>>>

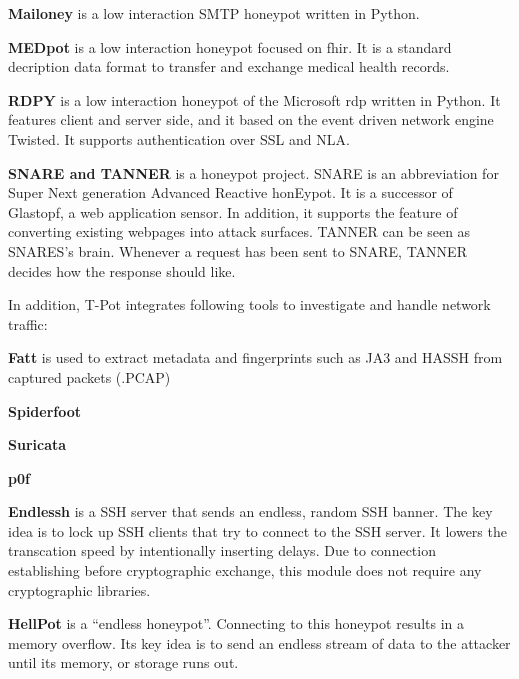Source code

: \textbf{Mailoney} is a low interaction SMTP honeypot written in Python.

\textbf{MEDpot} \cite{medpot2021} is a low interaction honeypot focused on \ac{fhir}. It is a standard decription data format to transfer and exchange medical health records.

\textbf{RDPY} \cite{rdpy2021} is a low interaction honeypot of the Microsoft \ac{rdp} written in Python.
It features client and server side, and it based on the event driven network engine Twisted.
It supports authentication over SSL and NLA.

\textbf{SNARE and TANNER} \cite{snare2021, tanner2021} is a honeypot project.
SNARE is an abbreviation for Super Next generation Advanced Reactive honEypot.
It is a successor of Glastopf, a web application sensor.
In addition, it supports the feature of converting existing webpages into attack surfaces.
TANNER \cite{tanner2021} can be seen as SNARES's brain.
Whenever a request has been sent to SNARE, TANNER decides how the response should like.

In addition, T-Pot integrates following tools to investigate and handle network traffic:

\textbf{Fatt}\cite{fatt2021} is used to extract metadata and fingerprints such as JA3 and HASSH from captured packets (.PCAP)

\textbf{Spiderfoot}

\textbf{Suricata}

\textbf{p0f}

\textbf{Endlessh} \cite{endlessh2021} is a SSH server that sends an endless, random SSH banner.
The key idea is to lock up SSH clients that try to connect to the SSH server.
It lowers the transcation speed by intentionally inserting delays.
Due to connection establishing before cryptographic exchange, this module does not require any cryptographic libraries.

\textbf{HellPot} \cite{hellpot2021} is a \enquote{endless honeypot}.
Connecting to this honeypot results in a memory overflow.
Its key idea is to send an endless stream of data to the attacker until its memory, or storage runs out.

<<<

* Aim of the task: Give each record above back word for word, but carry over none of the pictures.

* Completed exercise:
Source code

: \textbf{Mailoney} is a low interaction SMTP honeypot written in Python.

\textbf{MEDpot} \cite{medpot2021} is a low interaction honeypot focused on \ac{fhir}. It is a standard decription data format to transfer and exchange medical health records.

\textbf{RDPY} \cite{rdpy2021} is a low interaction honeypot of the Microsoft \ac{rdp} written in Python.
It features client and server side, and it based on the event driven network engine Twisted.
It supports authentication over SSL and NLA.

\textbf{SNARE and TANNER} \cite{snare2021, tanner2021} is a honeypot project.
SNARE is an abbreviation for Super Next generation Advanced Reactive honEypot.
It is a successor of Glastopf, a web application sensor.
In addition, it supports the feature of converting existing webpages into attack surfaces.
TANNER \cite{tanner2021} can be seen as SNARES's brain.
Whenever a request has been sent to SNARE, TANNER decides how the response should like.

In addition, T-Pot integrates following tools to investigate and handle network traffic:

\textbf{Fatt}\cite{fatt2021} is used to extract metadata and fingerprints such as JA3 and HASSH from captured packets (.PCAP)

\textbf{Spiderfoot}

\textbf{Suricata}

\textbf{p0f}

\textbf{Endlessh} \cite{endlessh2021} is a SSH server that sends an endless, random SSH banner.
The key idea is to lock up SSH clients that try to connect to the SSH server.
It lowers the transcation speed by intentionally inserting delays.
Due to connection establishing before cryptographic exchange, this module does not require any cryptographic libraries.

\textbf{HellPot} \cite{hellpot2021} is a \enquote{endless honeypot}.
Connecting to this honeypot results in a memory overflow.
Its key idea is to send an endless stream of data to the attacker until its memory, or storage runs out.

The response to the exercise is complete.